Start of Given records

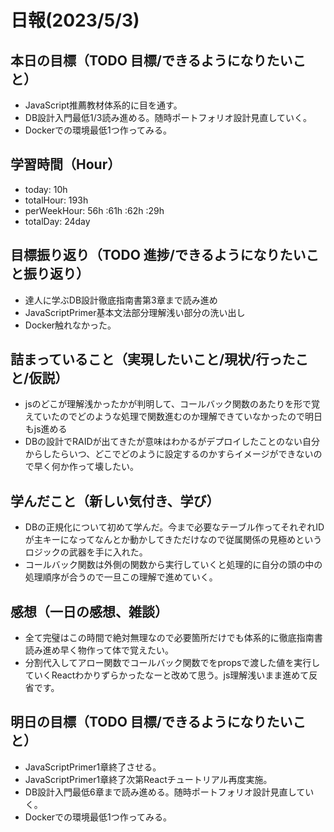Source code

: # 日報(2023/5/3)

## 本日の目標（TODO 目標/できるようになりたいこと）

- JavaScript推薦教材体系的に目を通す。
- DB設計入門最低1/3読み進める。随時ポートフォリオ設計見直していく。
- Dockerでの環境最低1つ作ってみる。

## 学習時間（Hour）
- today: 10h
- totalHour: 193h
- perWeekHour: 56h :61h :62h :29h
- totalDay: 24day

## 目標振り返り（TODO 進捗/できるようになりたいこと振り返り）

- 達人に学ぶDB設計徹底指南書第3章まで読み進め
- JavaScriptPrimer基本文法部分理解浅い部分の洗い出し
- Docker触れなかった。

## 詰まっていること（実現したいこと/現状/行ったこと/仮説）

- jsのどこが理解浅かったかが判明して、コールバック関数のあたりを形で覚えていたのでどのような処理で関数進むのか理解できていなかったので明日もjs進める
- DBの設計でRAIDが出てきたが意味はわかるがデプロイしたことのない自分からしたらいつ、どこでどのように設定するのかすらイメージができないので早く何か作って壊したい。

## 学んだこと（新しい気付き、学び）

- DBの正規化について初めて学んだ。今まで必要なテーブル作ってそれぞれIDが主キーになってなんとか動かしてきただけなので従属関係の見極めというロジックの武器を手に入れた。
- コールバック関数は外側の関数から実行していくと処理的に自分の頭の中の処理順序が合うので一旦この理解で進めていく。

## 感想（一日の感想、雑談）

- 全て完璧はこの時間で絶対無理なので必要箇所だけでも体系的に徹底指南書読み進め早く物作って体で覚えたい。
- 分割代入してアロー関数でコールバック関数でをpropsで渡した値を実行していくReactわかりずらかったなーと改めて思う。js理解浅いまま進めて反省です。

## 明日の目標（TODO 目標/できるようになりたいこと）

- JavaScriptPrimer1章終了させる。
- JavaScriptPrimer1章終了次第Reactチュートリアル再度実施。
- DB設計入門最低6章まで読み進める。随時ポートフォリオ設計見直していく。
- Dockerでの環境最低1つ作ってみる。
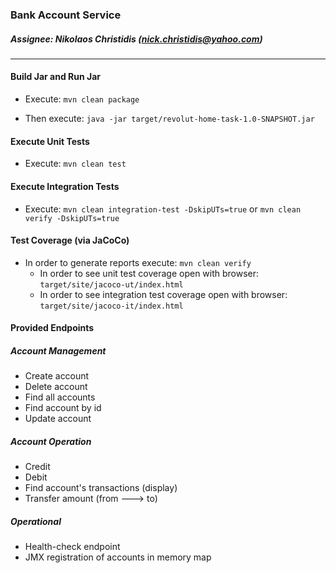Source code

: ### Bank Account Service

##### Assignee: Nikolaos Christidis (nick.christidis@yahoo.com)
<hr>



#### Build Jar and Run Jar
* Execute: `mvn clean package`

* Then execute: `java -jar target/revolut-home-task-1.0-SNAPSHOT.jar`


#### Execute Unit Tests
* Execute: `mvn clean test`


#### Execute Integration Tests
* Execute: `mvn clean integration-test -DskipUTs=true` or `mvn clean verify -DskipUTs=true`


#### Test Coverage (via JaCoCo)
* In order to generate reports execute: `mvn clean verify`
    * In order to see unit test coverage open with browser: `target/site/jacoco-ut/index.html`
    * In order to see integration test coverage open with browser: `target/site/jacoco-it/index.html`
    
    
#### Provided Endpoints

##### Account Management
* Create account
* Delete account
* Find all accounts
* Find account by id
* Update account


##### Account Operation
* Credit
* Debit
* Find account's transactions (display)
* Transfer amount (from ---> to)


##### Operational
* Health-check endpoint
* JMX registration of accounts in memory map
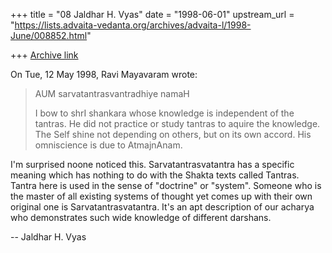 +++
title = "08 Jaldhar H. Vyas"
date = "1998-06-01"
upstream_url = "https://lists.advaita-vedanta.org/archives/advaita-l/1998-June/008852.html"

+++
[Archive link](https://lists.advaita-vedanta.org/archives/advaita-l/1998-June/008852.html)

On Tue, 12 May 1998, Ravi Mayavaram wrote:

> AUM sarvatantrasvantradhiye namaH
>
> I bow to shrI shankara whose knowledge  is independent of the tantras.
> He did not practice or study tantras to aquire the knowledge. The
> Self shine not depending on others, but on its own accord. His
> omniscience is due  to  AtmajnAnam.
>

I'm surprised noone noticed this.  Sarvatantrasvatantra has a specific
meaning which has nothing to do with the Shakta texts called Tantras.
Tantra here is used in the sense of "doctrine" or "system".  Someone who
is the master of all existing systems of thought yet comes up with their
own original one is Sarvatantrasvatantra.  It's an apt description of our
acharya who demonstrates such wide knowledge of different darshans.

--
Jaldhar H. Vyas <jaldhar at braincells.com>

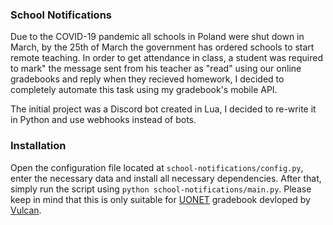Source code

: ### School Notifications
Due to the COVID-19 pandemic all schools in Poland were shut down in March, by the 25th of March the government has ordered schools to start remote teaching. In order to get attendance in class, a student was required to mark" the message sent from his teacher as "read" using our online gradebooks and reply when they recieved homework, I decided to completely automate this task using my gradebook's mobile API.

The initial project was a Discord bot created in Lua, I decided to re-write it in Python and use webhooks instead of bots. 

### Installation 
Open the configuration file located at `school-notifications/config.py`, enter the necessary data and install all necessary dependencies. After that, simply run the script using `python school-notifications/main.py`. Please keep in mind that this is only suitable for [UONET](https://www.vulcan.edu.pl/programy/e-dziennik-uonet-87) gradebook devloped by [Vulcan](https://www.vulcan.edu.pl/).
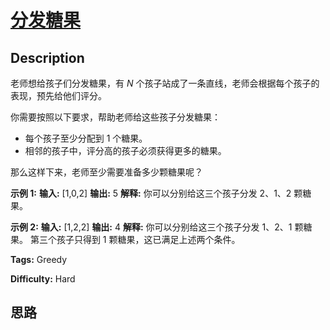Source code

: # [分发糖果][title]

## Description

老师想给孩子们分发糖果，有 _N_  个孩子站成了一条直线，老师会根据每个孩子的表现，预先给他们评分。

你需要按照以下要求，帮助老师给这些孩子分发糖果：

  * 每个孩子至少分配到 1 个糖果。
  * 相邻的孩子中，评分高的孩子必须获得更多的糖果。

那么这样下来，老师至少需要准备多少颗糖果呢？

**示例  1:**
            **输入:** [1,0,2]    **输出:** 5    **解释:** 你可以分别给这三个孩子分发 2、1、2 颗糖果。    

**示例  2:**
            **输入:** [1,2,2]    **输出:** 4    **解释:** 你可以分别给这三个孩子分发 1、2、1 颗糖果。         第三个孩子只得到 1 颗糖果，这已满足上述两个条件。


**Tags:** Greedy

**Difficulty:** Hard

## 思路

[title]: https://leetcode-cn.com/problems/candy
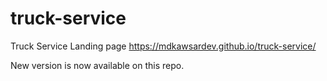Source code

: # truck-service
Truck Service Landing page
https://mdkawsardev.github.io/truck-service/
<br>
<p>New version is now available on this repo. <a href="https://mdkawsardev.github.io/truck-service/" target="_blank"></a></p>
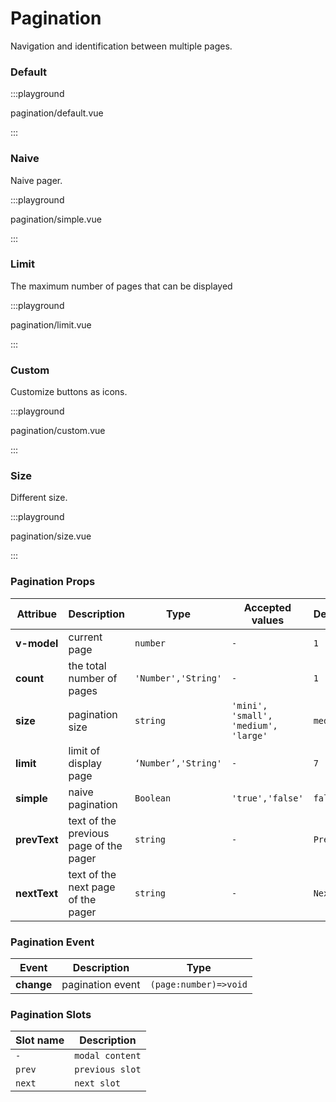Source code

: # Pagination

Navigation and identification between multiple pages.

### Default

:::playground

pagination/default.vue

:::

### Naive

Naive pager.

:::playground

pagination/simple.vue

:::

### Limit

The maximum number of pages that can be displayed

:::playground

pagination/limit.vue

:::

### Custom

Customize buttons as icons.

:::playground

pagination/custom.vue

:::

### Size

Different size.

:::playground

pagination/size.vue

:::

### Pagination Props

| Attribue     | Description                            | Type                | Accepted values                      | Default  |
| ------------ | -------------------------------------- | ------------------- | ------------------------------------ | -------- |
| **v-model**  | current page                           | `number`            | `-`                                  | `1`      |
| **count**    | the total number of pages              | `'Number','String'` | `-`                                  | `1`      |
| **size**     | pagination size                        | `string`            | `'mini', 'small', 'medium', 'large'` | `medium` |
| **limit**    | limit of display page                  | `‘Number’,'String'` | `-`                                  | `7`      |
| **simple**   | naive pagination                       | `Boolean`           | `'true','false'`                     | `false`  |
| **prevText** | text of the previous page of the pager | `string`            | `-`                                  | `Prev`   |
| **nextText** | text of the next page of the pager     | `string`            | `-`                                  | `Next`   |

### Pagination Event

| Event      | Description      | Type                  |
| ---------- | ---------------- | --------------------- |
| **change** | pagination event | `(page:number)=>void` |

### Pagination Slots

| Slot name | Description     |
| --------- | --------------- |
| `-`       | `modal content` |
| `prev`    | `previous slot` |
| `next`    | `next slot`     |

End of Given records

**Exercise goal:** Which lines of the data contain the string "github"? Copy each one.

**Exercise solution:**
https://mdkawsardev.github.io/truck-service/
<p>New version is now available on this repo. <a href="https://mdkawsardev.github.io/truck-service/" target="_blank"></a></p>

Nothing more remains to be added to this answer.